Pivotal trial enrollment and timelines progressing
Management highlighted healthy clinical execution, noting that STELLAR-311 in neuroendocrine tumors is enrolling faster than expected. Enrollment for STELLAR-304 in non–clear cell RCC is complete, with top-line data targeted for the second half of 2026, while the MRD-focused STELLAR-316 colorectal study is expected to start around midyear in a high-risk patient subset.
Building the next wave of oncology assets
Beyond cabo and ZANZA, Exelixis is advancing four early-phase molecules, XL309, XB010, XB628 and XB371, through Phase 1 testing. Additional discovery programs, including antibody-drug conjugates such as DLL3-targeted XB773, are being positioned as potential future franchises to diversify revenue and sustain growth.
Disciplined spending with lower operating expenses
Total operating expenses came in at about $359 million, modestly below the $363 million level a year earlier. The company cited lower clinical trial costs as a key driver, partly offset by higher headcount-related expenses and stock-based compensation as it invests in its expanding pipeline.

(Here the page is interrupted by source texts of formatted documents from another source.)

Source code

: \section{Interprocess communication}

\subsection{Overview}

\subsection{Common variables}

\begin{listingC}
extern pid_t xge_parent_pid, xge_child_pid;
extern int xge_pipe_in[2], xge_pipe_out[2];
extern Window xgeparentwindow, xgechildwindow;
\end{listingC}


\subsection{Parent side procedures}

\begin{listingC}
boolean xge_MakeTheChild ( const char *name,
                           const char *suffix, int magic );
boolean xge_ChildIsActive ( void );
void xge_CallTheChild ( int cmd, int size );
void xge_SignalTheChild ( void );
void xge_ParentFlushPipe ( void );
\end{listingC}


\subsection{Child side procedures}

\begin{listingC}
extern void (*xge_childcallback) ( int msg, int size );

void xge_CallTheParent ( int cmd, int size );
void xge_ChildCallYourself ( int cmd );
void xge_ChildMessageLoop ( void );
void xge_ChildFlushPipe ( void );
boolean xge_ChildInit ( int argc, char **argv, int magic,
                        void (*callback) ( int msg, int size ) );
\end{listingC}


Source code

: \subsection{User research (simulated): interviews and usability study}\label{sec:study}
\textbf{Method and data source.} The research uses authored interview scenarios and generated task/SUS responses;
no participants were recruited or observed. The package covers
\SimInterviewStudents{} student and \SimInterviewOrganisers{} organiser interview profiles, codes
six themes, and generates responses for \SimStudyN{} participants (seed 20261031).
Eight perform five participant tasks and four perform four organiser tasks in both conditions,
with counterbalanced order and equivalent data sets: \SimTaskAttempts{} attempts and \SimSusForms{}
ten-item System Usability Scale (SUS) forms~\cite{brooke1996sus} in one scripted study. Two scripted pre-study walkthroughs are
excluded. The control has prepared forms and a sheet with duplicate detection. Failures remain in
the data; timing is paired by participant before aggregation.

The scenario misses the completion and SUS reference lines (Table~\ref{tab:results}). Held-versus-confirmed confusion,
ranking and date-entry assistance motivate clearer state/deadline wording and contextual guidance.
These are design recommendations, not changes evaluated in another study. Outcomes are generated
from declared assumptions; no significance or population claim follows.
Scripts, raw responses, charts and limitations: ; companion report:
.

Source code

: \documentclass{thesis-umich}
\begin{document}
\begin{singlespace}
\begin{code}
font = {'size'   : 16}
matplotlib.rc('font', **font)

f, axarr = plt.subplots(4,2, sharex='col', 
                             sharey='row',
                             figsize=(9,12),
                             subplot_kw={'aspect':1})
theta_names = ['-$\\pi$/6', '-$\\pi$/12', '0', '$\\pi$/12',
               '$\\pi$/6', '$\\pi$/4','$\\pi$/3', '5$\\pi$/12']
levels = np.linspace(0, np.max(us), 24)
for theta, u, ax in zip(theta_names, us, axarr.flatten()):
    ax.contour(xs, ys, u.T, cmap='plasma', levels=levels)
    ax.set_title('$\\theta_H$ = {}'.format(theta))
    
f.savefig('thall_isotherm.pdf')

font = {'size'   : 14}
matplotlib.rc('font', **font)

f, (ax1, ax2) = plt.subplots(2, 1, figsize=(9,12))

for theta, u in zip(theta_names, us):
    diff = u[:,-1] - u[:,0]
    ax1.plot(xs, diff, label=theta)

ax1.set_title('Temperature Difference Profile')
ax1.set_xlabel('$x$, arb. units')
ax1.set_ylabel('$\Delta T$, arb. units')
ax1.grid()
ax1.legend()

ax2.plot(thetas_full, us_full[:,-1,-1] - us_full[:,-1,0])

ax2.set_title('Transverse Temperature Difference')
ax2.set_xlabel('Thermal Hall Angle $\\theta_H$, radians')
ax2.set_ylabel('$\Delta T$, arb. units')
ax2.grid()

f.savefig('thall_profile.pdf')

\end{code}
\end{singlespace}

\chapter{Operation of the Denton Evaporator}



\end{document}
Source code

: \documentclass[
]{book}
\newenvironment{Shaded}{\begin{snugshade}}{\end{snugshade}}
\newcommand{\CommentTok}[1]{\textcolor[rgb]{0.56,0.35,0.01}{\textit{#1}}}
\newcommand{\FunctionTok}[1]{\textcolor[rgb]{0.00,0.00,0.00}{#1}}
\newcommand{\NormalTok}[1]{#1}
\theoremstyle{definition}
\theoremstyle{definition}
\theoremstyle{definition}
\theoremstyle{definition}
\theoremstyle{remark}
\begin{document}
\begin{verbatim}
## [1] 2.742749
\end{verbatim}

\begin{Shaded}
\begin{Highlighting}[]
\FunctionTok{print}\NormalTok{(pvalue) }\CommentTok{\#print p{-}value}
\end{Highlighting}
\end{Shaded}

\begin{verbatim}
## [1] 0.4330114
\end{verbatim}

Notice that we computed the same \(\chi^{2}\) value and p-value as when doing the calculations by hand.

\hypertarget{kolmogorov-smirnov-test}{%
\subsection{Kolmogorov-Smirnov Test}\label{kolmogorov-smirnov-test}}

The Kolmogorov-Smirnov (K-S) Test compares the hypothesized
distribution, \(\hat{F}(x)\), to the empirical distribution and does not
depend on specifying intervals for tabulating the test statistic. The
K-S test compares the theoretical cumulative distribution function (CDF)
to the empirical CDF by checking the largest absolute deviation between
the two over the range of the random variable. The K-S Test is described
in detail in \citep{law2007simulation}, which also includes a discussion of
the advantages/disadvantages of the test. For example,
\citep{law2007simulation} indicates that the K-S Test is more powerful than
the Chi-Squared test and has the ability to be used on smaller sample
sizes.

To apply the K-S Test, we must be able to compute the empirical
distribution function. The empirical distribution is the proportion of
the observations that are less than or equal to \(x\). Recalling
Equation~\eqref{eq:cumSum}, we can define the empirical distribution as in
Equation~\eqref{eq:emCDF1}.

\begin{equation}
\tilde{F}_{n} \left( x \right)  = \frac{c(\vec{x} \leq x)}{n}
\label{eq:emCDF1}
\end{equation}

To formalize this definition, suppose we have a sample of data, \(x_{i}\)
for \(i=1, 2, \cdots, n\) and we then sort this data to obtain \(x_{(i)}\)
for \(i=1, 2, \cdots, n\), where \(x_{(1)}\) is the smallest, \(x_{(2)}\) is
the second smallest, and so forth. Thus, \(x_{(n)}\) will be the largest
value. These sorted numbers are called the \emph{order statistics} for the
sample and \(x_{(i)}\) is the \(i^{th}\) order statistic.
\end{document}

Gross-to-net pressure weighs on realized sales
Despite strong volume, net product revenue faced headwinds as gross-to-net deductions for the cabozantinib franchise rose to 30.2%. Management pointed to higher 340B program volume, increased Medicare Part D discounts and rebates, and expanded co-pay support as the main drivers of this margin drag.

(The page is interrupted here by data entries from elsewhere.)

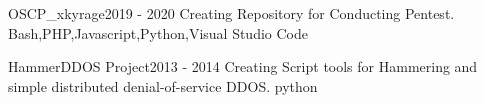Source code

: %
%
%


\begin{projects}
	\project
	{OSCP_xkyrage}{2019 - 2020}
	{  }
	{Creating Repository for Conducting Pentest.}
	{Bash,PHP,Javascript,Python,Visual Studio Code}
				
	\project
	{HammerDDOS Project}{2013 - 2014}
	{ }
	{Creating Script tools for Hammering and simple distributed denial-of-service {DDOS}. }
	{python}

\end{projects}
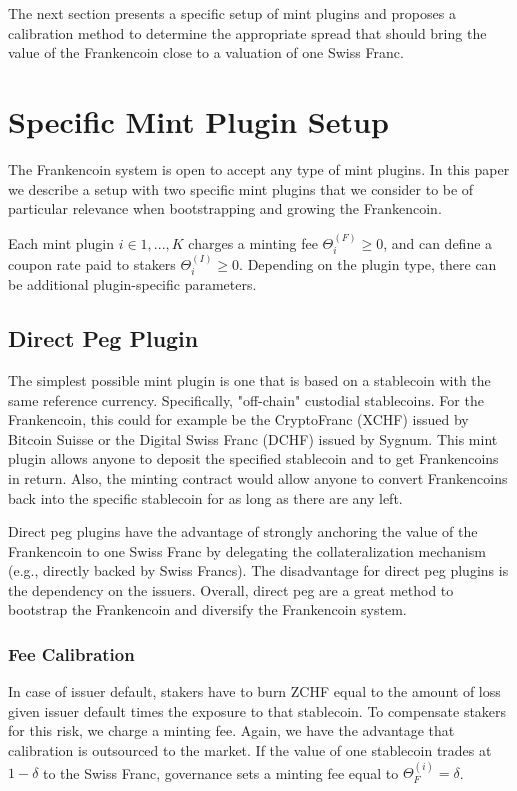 \documentclass[english,11pt]{article}
\begin{document}
The next section presents a specific setup of mint plugins and proposes
a calibration method to determine the appropriate spread that should
bring the value of the Frankencoin close to a valuation of one Swiss Franc. 

\section{Specific Mint Plugin Setup}
The Frankencoin system is open to accept any type of mint plugins. 
In this paper we describe a setup with two specific mint plugins that 
we consider to be of particular relevance when bootstrapping and growing the Frankencoin.

Each mint plugin $i \in 1,...,K$ charges a minting fee $\Theta_{i}^{(F)} \geq 0$, and can define
a coupon rate paid to stakers $\Theta_i^{(I)} \geq 0$. Depending on the plugin type,
there can be additional plugin-specific parameters.

\subsection{Direct Peg Plugin}
The simplest possible mint plugin is one that is based on a stablecoin with the same reference currency. Specifically, "off-chain" custodial stablecoins. For the Frankencoin, this could for example be the CryptoFranc (XCHF) issued by Bitcoin Suisse or the Digital Swiss Franc (DCHF) issued by Sygnum. 
This mint plugin allows anyone to deposit the specified stablecoin and to get Frankencoins in return. Also, the minting contract would allow anyone to convert Frankencoins back into the specific stablecoin for as long as there are any left.

Direct peg plugins have the advantage of strongly anchoring the value of the Frankencoin to one Swiss Franc by delegating the collateralization mechanism
(e.g., directly backed by Swiss Francs).  
The disadvantage for direct peg plugins is the dependency on 
the issuers. Overall, direct peg are a great method to bootstrap 
the Frankencoin and diversify the Frankencoin system.

\subsubsection{Fee Calibration}
In case of issuer default, stakers have to burn ZCHF equal to the amount of
loss given issuer default times the exposure to that stablecoin. 
To compensate stakers for this risk,
we charge a minting fee. Again, we have the advantage that 
calibration is outsourced to the market.
If the value of one stablecoin trades at $1-\delta$ to the Swiss Franc, governance
sets a minting fee equal to $\Theta_F^{(i)} = \delta$.
\end{document}

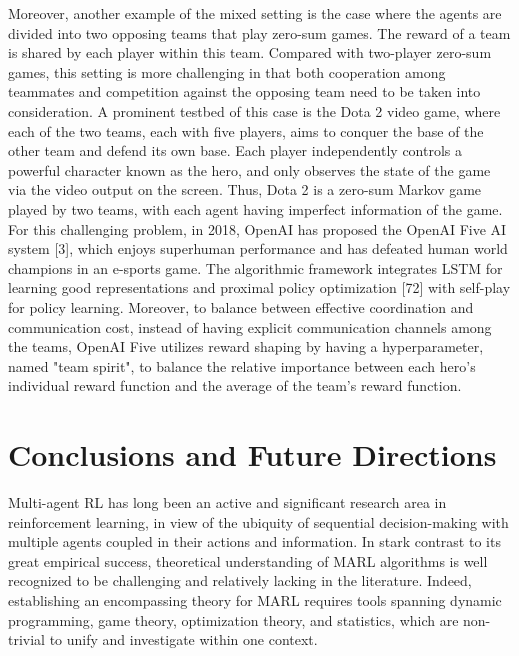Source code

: \documentclass[10pt]{article}
\begin{document}
Moreover, another example of the mixed setting is the case where the agents are divided into two opposing teams that play zero-sum games. The reward of a team is shared by each player within this team. Compared with two-player zero-sum games, this setting is more challenging in that both cooperation among teammates and competition against the opposing team need to be taken into consideration. A prominent testbed of this case is the Dota 2 video game, where each of the two teams, each with five players, aims to conquer the base of the other team and defend its own base. Each player independently controls a powerful character known as the hero, and only observes the state of the game via the video output on the screen. Thus, Dota 2 is a zero-sum Markov game played by two teams, with each agent having imperfect information of the game. For this challenging problem, in 2018, OpenAI has proposed the OpenAI Five AI system [3], which enjoys superhuman performance and has defeated human world champions in an e-sports game. The algorithmic framework integrates LSTM for learning good representations and proximal policy optimization [72] with self-play for policy learning. Moreover, to balance between effective coordination and communication cost, instead of having explicit communication channels among the teams, OpenAI Five utilizes reward shaping by having a hyperparameter, named "team spirit", to balance the relative importance between each hero's individual reward function and the average of the team's reward function.

\section{Conclusions and Future Directions}
Multi-agent RL has long been an active and significant research area in reinforcement learning, in view of the ubiquity of sequential decision-making with multiple agents coupled in their actions and information. In stark contrast to its great empirical success, theoretical understanding of MARL algorithms is well recognized to be challenging and relatively lacking in the literature. Indeed, establishing an encompassing theory for MARL requires tools spanning dynamic programming, game theory, optimization theory, and statistics, which are non-trivial to unify and investigate within one context.
\end{document}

Tax provision jump impacts bottom line
Exelixis’ tax bill surged, with the provision for income taxes climbing to approximately $57.2 million compared with $8.2 million in the prior quarter. The company linked the spike primarily to items recognized in the fourth quarter of 2025, creating a notable but non-recurring hit to net income.
Pipeline outcomes and competition introduce uncertainty
Management acknowledged that ZANZA’s commercial trajectory depends on several key readouts, including the maturing non-liver metastasis endpoint from STELLAR-303 and the slightly delayed STELLAR-304 results in the back half of 2026. They also flagged complexity in RCC combinations, referencing a recent triplet failure as evidence that tolerability and partner selection could shape competitive dynamics.
Choppy trial sales and rising cost base
The company cautioned that clinical trial sales will remain volatile from quarter to quarter, limiting their reliability as a growth driver. At the same time, higher personnel-related spending and equity compensation are offsetting some gains from lower trial costs, underscoring ongoing cost-management needs as the pipeline scales.
Reliance on partners and external market forces
Several pivotal efforts for ZANZA, including combination programs with major pharma collaborators, are tightly linked to partner execution and shifts in treatment standards. Exelixis reiterated that regulatory decisions, competitive moves and trial operations could materially influence outcomes across its late-stage portfolio.
Guidance supported by Q1 performance and execution
Exelixis reaffirmed its full-year 2026 outlook, arguing that Q1 trends in revenue, prescriptions and profitability validate its guidance ranges. With cabozantinib TRx up 14%, market share rising to 47%, operating expenses stable, over $1.4 billion in cash and sizable ongoing buybacks, management signaled continued confidence in delivering on its financial and strategic targets.
Exelixis’ call painted a picture of a company executing well today while preparing for a pivotal inflection in its pipeline. Investors are being rewarded with solid earnings, cash returns and market-share gains, yet the next leg of upside will hinge on ZANZA data, regulatory outcomes and the company’s ability to navigate a complex and competitive oncology landscape.